*THE PROBLEM*:
A line qualifies if it holds the string "SaaS". Copy every qualifying line from the records.

*** PROVIDED ENTRIES ***

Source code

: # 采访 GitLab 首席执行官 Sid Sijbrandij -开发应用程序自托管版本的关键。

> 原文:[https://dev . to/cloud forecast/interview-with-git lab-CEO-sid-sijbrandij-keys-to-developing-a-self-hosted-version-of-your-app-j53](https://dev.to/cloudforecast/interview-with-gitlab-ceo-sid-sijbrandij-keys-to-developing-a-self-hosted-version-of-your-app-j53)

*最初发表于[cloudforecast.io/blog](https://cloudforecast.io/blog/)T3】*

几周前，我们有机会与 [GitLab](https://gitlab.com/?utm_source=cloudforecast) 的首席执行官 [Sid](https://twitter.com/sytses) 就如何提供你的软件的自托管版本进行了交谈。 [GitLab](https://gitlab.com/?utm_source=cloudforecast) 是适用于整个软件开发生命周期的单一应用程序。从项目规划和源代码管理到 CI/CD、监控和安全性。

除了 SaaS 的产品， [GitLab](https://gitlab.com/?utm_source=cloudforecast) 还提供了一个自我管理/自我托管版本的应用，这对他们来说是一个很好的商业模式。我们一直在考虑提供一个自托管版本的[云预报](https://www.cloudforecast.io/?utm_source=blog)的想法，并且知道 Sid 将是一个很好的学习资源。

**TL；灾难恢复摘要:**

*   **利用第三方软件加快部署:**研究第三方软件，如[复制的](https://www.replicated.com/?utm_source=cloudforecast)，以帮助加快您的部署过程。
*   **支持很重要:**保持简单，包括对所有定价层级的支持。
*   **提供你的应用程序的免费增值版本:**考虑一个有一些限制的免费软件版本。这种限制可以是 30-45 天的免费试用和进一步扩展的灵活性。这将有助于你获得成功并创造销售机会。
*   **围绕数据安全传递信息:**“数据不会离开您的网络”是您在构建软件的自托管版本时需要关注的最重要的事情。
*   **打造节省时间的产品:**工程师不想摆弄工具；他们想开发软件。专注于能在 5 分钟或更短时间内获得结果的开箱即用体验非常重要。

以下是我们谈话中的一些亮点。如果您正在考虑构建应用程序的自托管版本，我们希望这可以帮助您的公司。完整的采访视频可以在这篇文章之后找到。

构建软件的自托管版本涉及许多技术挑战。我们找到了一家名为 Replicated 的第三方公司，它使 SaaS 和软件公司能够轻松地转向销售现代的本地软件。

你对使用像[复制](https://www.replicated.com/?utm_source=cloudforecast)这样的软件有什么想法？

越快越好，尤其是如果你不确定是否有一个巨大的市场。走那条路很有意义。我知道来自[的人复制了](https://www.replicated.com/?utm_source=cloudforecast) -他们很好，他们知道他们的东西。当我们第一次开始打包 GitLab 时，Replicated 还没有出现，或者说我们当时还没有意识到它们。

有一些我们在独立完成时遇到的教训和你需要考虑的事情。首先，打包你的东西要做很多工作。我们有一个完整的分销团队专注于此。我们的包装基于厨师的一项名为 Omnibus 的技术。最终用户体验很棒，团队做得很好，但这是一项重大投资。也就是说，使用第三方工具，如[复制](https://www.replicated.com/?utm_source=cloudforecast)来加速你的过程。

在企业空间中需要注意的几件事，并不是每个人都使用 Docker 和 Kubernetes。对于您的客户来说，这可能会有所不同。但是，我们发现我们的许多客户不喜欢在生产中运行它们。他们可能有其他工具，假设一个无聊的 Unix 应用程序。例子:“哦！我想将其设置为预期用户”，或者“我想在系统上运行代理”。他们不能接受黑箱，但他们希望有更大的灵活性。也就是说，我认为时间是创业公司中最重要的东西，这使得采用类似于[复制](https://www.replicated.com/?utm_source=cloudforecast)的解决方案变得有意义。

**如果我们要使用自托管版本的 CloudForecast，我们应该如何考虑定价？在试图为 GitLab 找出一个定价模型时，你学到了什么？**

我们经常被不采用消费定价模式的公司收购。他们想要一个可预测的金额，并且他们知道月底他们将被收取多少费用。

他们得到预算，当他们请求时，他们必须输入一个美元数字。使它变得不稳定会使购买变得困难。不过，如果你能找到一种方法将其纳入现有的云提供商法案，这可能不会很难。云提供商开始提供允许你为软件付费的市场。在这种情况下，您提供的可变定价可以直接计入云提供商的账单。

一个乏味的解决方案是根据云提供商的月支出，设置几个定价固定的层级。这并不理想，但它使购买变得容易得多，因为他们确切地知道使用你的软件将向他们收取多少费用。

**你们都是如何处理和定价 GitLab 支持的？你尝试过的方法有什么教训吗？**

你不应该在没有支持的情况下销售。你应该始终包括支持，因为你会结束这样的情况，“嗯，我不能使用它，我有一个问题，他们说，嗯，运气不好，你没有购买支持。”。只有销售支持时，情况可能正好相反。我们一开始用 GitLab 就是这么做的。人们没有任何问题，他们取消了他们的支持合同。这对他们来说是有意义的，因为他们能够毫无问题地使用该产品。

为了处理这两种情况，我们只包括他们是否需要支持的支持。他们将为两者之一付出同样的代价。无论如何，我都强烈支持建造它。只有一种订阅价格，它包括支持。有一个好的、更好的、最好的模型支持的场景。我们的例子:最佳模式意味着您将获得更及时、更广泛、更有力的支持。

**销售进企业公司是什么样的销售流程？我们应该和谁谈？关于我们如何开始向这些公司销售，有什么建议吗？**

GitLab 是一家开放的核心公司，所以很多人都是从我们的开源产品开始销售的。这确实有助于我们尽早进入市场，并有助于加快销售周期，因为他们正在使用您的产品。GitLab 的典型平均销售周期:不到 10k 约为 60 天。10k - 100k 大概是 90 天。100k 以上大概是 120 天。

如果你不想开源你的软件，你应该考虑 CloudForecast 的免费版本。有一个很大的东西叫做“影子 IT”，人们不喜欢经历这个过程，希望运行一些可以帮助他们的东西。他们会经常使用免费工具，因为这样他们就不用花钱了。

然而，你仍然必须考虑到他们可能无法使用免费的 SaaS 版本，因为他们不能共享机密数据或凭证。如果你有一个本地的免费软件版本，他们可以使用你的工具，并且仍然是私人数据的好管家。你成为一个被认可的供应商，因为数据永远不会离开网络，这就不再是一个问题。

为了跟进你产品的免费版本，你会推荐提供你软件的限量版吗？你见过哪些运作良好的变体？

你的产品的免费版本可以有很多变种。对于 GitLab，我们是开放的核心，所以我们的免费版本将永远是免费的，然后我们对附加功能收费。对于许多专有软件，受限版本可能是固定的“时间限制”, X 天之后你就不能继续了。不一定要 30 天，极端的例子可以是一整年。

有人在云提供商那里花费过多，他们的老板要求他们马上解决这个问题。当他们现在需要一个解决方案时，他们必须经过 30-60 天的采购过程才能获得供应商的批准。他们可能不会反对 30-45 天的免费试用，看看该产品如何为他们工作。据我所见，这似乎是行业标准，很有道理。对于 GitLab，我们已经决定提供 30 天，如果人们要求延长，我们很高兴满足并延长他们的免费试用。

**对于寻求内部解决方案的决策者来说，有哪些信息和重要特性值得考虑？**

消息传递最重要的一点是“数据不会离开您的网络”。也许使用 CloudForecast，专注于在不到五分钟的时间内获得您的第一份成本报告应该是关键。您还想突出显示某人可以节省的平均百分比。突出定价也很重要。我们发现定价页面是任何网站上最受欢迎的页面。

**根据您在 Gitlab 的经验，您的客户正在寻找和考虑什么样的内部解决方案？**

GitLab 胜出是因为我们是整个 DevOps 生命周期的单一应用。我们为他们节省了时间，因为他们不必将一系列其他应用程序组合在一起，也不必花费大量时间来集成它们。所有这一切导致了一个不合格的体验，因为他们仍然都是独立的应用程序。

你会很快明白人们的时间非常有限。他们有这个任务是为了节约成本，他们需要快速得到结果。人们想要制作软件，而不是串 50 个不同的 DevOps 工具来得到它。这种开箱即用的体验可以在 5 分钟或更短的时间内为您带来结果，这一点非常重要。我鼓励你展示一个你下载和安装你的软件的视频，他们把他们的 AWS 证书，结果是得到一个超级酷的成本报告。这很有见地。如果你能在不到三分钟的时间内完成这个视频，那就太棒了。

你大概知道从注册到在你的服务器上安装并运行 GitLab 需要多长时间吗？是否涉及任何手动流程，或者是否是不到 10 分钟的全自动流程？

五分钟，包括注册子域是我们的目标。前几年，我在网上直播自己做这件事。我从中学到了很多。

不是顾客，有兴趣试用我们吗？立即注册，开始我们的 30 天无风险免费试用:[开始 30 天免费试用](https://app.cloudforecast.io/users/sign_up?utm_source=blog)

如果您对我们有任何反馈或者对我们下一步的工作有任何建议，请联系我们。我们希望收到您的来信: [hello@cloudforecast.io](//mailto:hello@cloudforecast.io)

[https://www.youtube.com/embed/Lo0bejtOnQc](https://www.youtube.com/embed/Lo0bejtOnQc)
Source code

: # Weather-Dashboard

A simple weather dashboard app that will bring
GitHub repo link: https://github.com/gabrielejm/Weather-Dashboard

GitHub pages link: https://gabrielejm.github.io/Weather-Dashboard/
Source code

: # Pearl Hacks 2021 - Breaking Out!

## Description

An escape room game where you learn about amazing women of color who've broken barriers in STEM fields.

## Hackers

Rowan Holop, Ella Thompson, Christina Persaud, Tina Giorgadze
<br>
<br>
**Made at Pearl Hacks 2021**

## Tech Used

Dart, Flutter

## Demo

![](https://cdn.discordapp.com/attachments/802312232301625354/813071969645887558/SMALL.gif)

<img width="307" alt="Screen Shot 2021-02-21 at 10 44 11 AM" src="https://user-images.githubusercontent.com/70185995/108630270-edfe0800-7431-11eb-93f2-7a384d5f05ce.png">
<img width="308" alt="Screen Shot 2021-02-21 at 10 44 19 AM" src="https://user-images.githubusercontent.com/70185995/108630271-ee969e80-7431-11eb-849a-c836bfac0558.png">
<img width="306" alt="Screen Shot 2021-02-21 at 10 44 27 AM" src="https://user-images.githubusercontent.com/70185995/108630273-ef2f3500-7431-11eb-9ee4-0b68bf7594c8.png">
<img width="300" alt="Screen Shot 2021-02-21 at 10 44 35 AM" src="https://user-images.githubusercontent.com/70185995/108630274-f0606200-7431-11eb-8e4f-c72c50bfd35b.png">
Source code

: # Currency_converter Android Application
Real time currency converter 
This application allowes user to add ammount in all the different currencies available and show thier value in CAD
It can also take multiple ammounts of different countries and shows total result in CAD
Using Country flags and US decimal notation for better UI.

*** End of PROVIDED ENTRIES ***

*SOLUTION TO THE PROBLEM*:
除了 SaaS 的产品， [GitLab](https://gitlab.com/?utm_source=cloudforecast) 还提供了一个自我管理/自我托管版本的应用，这对他们来说是一个很好的商业模式。我们一直在考虑提供一个自托管版本的[云预报](https://www.cloudforecast.io/?utm_source=blog)的想法，并且知道 Sid 将是一个很好的学习资源。
构建软件的自托管版本涉及许多技术挑战。我们找到了一家名为 Replicated 的第三方公司，它使 SaaS 和软件公司能够轻松地转向销售现代的本地软件。
然而，你仍然必须考虑到他们可能无法使用免费的 SaaS 版本，因为他们不能共享机密数据或凭证。如果你有一个本地的免费软件版本，他们可以使用你的工具，并且仍然是私人数据的好管家。你成为一个被认可的供应商，因为数据永远不会离开网络，这就不再是一个问题。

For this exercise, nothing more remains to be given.